YOUR TASK: Using the data below, return all lines in which "Principle" appears.

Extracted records
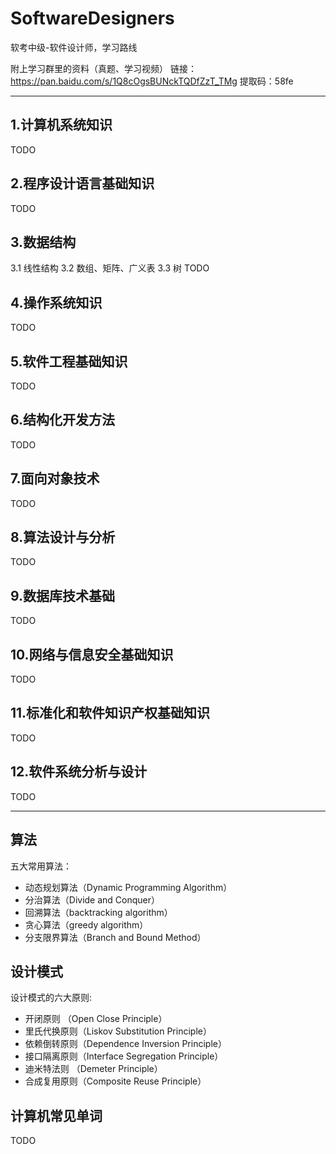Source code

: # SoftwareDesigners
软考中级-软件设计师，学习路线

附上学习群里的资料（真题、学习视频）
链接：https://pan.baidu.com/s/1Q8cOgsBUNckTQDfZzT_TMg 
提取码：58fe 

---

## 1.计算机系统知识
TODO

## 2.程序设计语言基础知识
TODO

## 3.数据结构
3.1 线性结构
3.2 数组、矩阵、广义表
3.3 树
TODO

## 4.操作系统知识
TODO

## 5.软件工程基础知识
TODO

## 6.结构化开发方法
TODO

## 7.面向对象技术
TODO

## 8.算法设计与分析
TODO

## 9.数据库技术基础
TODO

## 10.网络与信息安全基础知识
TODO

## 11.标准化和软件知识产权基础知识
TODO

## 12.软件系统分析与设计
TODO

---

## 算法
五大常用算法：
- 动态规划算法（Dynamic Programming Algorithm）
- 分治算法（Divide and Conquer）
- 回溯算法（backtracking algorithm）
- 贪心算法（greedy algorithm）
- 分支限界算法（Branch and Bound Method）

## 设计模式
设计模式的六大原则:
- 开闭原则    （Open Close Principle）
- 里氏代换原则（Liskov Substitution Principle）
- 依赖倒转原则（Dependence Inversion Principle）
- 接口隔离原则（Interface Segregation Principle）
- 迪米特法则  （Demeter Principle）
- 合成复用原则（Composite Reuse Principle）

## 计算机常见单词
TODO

WRITTEN SOLUTION:
- 开闭原则    （Open Close Principle）
- 里氏代换原则（Liskov Substitution Principle）
- 依赖倒转原则（Dependence Inversion Principle）
- 接口隔离原则（Interface Segregation Principle）
- 迪米特法则  （Demeter Principle）
- 合成复用原则（Composite Reuse Principle）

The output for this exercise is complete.